Blebbed cells subsequently undergo membrane reorganisation towards a more organised, and more permanent microvillous cell surface, even in the continued presence of trypsin. Naturally occurring spherical cells, for example, mitotic or suspension cultures, are microvillous and trypsin has no effect on their surface morphology. It would appear that blebs are the cells response to experimentally induced rapid change of shape of well spread cells, and thus represent a pathological response for prevention of membrane loss in conditions which produce a rapid assumption of a minimum surface area configuration, i.e. a sphere, which occurs too quickly for membrane resorption, or normal storage in the form of microvilli.     

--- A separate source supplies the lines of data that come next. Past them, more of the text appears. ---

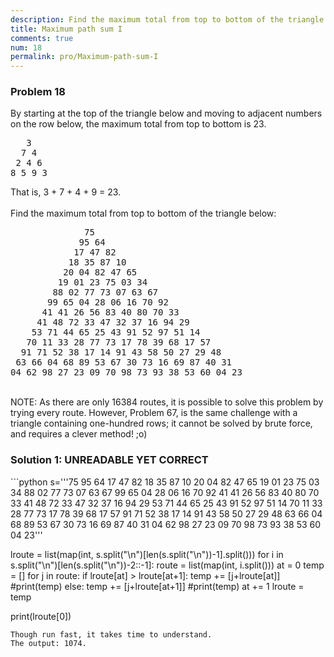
 ```yaml
---
description: Find the maximum total from top to bottom of the triangle.
title: Maximum path sum I
comments: true
num: 18
permalink: pro/Maximum-path-sum-I
---
```

<div class='problem'>
<h3>Problem 18</h3>   
By starting at the top of the triangle below and moving to adjacent numbers on the row below, the maximum total from top to bottom is 23.<br><pre>
   3
  7 4
 2 4 6
8 5 9 3<br></pre>
That is, 3 + 7 + 4 + 9 = 23.<br><br>Find the maximum total from top to bottom of the triangle below:<br><pre>
              75
             95 64
            17 47 82
           18 35 87 10
          20 04 82 47 65
         19 01 23 75 03 34
        88 02 77 73 07 63 67
       99 65 04 28 06 16 70 92
      41 41 26 56 83 40 80 70 33
     41 48 72 33 47 32 37 16 94 29
    53 71 44 65 25 43 91 52 97 51 14
   70 11 33 28 77 73 17 78 39 68 17 57
  91 71 52 38 17 14 91 43 58 50 27 29 48
 63 66 04 68 89 53 67 30 73 16 69 87 40 31
04 62 98 27 23 09 70 98 73 93 38 53 60 04 23
</pre><br>
NOTE: As there are only 16384 routes, it is possible to solve this problem by trying every route. However, Problem 67, is the same challenge with a triangle containing one-hundred rows; it cannot be solved by brute force, and requires a clever method! ;o)
</div>   
<h3>Solution 1: UNREADABLE YET CORRECT</h3>
 ```python   
 s='''75
95 64
17 47 82
18 35 87 10
20 04 82 47 65
19 01 23 75 03 34
88 02 77 73 07 63 67
99 65 04 28 06 16 70 92
41 41 26 56 83 40 80 70 33
41 48 72 33 47 32 37 16 94 29
53 71 44 65 25 43 91 52 97 51 14
70 11 33 28 77 73 17 78 39 68 17 57
91 71 52 38 17 14 91 43 58 50 27 29 48
63 66 04 68 89 53 67 30 73 16 69 87 40 31
04 62 98 27 23 09 70 98 73 93 38 53 60 04 23'''

lroute = list(map(int, s.split("\n")[len(s.split("\n"))-1].split()))
for i in s.split("\n")[len(s.split("\n"))-2::-1]:
    route = list(map(int, i.split()))
    at = 0
    temp = []
    for j in route:
        if lroute[at] > lroute[at+1]:
            temp += [j+lroute[at]]
            #print(temp)
        else:
            temp += [j+lroute[at+1]]
            #print(temp)
        at += 1
    lroute = temp
    
print(lroute[0])   
 ```   
 Though run fast, it takes time to understand.   
 The output: 1074.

Cytoskeleton as a target in menadione-induced oxidative stress in cultured mammalian cells: alterations underlying surface bleb formation

Several in vitro and in vivo studies have suggested that surface bleb formation during oxidative cell injury is related to alteration in cytoskeleton organization. Various cell lines different in origin and growth characteristics were exposed to 2-methyl-1,4-naphthoquinone (menadione) which is known to induce bleb formation and cytotoxicity by generating considerable amounts of oxygen-reactive species. Treated cells were analyzed by means of immunocytochemistry and electron microscopy in order to investigate the morphological and molecular features underlying bleb generation. The results obtained indicate that menadione-induced bleb formation is a widely observed phenomenon present mainly in round or mitotic cells. Surface blebs appear free of organelles and contain only few ribosomes and amorphous material. Occasionally, they undergo detachment from the cell surface as large cytoplasmic vesicles. Bleb surfaces with protein clusters as well as bald blisters with an almost exclusive localization of intramembrane particles on their narrow base were detected using freeze-fracture techniques. Immunocytochemical investigations performed on menadione-exposed cells revealed that some surface proteins (collagen IV, sialo-proteins, beta 2 microglobulin and fibronectin) and adhesion molecules (vinculin) underwent changes in their expression over the bleb surface. Moreover, different behavioural characteristics of actin microfilaments, vimentin and keratin intermediate filaments and microtubules was observed. Alpha-actinin, vimentin and microtubular proteins (tubulin, MAPs and tau) were detected within the blebs. On the other hand, actin and keratin filaments appeared to be absent. The results presented here demonstrate that cytoskeletal structures and the microfilament system in particular, represent important targets in menadione-induced morphological changes in cultured cells. These changes appear to lead to the redistribution of several cytoskeletal and membrane proteins as well as dissociation of the cytoskeleton network from its anchoring domains in the plasma membrane thus generating sites of structural weakness where blebs would arise and progressively grow. Experimental evidence supporting a crucial role of thiol oxidation and elevation of cytoplasmic calcium concentration in bleb formation is also provided.